Há pouco, nós passamos lá em cima, nos corredores e salas onde vocês trabalham e numa delas vimos a criação de personagens e adaptação aos diálogos. Essa adaptação foi fácil ou tiveram algumas partes do jogo que vos causaram mais dificuldade nesse equilíbrio?
Definitivamente a parte mais complicada foi a cidade principal. Chama-se Novigrad, que é uma cidade gigantesca, aliás ontem nós mostramos a cidade num vídeo que lançamos há uns tempos e essa cidade é enorme, enorme. E mais do que isso é toda feita à mão que é uma coisa completamente insana. Quando me apercebi pela primeira vez, porque é preciso verificar que uma pessoa vê todos aqueles “making of's”, são umas coisas super tecnológicas onde decidimos fazer uma linha, onde começa e onde acaba e eles fazem o edifício todo automaticamente. Aqui eles não querem isso, não querem fazer os edifícios todos certinhos e unidos. Tem que ser uma cidade medieval, suja, então tudo tem que ser torto e isso tem dado um trabalho que é algo incrível. É tudo feito à mão. As pedras são colocadas à mão, as casas são colocadas à mão, as lojas são colocadas à mão.

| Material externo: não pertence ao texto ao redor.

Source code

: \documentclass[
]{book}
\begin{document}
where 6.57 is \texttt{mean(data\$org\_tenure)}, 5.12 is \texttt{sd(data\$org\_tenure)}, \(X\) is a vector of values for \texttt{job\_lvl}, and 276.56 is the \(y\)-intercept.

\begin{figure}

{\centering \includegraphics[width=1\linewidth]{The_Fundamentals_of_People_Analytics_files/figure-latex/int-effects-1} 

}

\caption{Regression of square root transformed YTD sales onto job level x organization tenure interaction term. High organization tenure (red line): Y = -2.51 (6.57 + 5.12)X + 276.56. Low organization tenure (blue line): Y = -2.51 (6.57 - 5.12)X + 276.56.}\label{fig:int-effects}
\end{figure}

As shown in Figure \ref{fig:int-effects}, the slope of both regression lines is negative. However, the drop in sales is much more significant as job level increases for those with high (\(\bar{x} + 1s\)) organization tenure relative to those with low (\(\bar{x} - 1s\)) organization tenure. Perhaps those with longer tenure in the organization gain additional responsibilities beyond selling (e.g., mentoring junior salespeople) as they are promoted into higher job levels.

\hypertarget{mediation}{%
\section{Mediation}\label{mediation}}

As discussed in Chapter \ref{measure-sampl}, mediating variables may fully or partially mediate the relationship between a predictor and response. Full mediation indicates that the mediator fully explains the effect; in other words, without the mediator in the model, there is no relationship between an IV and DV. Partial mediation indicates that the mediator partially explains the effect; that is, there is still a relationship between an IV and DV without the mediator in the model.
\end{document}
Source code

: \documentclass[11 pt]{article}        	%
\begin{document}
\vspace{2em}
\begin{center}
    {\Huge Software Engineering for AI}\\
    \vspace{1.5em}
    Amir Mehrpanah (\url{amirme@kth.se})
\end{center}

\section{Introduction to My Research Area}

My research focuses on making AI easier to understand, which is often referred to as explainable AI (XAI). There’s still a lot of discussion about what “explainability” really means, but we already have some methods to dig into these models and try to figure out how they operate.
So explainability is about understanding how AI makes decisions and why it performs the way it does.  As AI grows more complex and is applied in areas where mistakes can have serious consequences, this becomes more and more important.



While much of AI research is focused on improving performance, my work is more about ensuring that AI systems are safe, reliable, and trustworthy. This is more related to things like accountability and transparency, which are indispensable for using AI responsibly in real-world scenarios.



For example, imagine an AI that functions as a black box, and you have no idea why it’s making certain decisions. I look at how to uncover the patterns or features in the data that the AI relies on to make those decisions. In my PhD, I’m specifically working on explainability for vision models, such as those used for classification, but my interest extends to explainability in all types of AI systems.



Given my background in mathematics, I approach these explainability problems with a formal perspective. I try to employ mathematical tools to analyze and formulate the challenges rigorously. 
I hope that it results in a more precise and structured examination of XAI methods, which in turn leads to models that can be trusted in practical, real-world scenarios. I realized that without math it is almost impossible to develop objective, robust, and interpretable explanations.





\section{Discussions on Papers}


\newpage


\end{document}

As tarefas estão divididas?
Sim, cada um faz uma parte da cidade. Até aí tudo bem, mas quando chega a parte de correr isto, até no PC não é fácil, quanto mais nas consolas.
Um ponto interessante que eu gostava de questionar: o jogo foi criado para o PC e depois foi optimizado para as consolas?
"Temos as três plataformas lado a lado e o jogo é incrivelmente parecido em cada uma delas."
Boa pergunta. Fomos trabalhando simultaneamente nas três versões.
No sentido de garantir uma equivalência entre elas?
O jogo está incrivelmente parecido. Temos as três plataformas lado a lado e o jogo é incrivelmente parecido em cada uma delas. Eu até diria que correu melhor do que muita gente estava à espera. Lá está, tanto conteúdo e tantas coisas feitas à mão e específicas, coisas e pessoas com a sua vidinha, cada pessoa a andar na rua tem um cérebro que é uma das coisas que o estúdio se orgulha, é que as pessoas não estão simplesmente a andar. Têm uma vida própria, estão a ir para o trabalho ou para casa. Não é só para encher o cenário. Estão sempre a fazer alguma coisa, só que isso depois é pesado na performance, é muito mais pesado.
Por acaso há uma piada que eles contam aqui que é; a primeira vez que eles correram o jogo na Xbox One deu um ecrã preto. O jogo estava a correr mas não se conseguia ver nada. Aqui o nosso director de arte ficou super feliz, o jogo finalmente a correr, mas o ecrã preto. Não estás bem a ver. Quando foi no Witcher 2, para a Xbox 360, até termos o ecrã preto foi um trabalhão. Já vermos o ecrã preto significa que o jogo está a correr, eles ficaram todos contentes e depois é uma questão de optimizar para correr melhor, desde pessoas e todas aquelas coisas. Agora está a correr bastante bem.
Uma das características dominantes deste jogo é precisamente o ambiente em termos de efeitos, condições climatéricas. A neve tem aquele efeito de quase fustigar as personagens. Foi um dos pontos do jogo que quiseram dar particular ênfase?
Sim, sim. O jogo está extraordinário, está muito bem feito. Do ponto de vista gráfico está muito realista. Há um artista na equipa “environment team” que por acaso está sentado mesmo ao meu lado. Ele só faz vegetação, árvores, arbustos e relva. Ele é perito nisso. É um tipo que dedica-se somente a isso. Ele sabe o que é que cresce perto da água, perto das montanhas, o que é que cresce na cidade, em ambientes secos, húmidos. E então acaba por fazer estas florestas super realistas. A gente começa a andar à volta e é impressionante, como uma floresta realista.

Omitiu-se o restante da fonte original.